=== Begin Enclosure ===

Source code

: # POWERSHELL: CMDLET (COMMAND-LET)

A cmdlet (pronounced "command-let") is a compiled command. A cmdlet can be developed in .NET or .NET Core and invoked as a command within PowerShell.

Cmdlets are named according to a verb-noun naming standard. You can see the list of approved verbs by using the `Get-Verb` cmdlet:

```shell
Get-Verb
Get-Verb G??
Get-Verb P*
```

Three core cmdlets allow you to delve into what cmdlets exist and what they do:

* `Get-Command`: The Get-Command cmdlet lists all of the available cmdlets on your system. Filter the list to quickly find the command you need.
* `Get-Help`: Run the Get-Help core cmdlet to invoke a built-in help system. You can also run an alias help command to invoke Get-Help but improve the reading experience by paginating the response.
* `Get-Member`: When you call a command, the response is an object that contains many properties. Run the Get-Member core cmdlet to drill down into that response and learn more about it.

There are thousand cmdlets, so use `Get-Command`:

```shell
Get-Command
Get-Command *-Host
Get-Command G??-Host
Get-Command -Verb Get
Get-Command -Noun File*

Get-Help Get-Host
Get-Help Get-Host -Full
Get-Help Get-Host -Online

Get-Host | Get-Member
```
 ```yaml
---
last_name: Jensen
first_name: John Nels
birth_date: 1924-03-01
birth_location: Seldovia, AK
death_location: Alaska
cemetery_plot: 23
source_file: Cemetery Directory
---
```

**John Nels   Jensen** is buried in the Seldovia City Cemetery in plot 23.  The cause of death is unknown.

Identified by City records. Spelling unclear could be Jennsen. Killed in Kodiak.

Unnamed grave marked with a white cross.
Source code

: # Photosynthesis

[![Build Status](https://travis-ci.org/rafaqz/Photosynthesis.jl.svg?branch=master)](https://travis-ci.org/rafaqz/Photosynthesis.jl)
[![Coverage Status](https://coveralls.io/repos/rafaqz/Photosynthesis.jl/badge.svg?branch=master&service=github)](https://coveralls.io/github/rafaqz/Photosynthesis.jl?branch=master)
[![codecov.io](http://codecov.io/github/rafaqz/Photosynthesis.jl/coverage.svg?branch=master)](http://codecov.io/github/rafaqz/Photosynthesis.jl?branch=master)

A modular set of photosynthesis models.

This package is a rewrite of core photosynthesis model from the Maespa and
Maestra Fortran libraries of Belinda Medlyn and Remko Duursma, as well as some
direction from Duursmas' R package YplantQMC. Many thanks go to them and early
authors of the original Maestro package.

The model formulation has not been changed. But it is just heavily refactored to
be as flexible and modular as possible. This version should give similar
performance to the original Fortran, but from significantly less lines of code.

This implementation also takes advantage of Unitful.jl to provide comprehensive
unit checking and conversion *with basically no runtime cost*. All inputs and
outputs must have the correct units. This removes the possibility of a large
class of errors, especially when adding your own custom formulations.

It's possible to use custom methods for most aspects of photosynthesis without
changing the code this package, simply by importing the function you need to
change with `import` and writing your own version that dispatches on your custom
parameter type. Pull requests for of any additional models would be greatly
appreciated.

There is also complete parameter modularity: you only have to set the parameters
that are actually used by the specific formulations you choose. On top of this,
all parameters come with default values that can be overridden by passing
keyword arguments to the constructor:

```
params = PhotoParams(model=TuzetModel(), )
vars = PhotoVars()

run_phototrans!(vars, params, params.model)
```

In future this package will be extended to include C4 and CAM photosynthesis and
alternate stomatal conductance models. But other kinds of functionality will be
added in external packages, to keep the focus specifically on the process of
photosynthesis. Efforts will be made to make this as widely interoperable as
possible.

=== End Enclosure ===

Your instructions
Wherever the string "John" appears in the data above, report the whole line.

Task answer
first_name: John Nels
**John Nels   Jensen** is buried in the Seldovia City Cemetery in plot 23.  The cause of death is unknown.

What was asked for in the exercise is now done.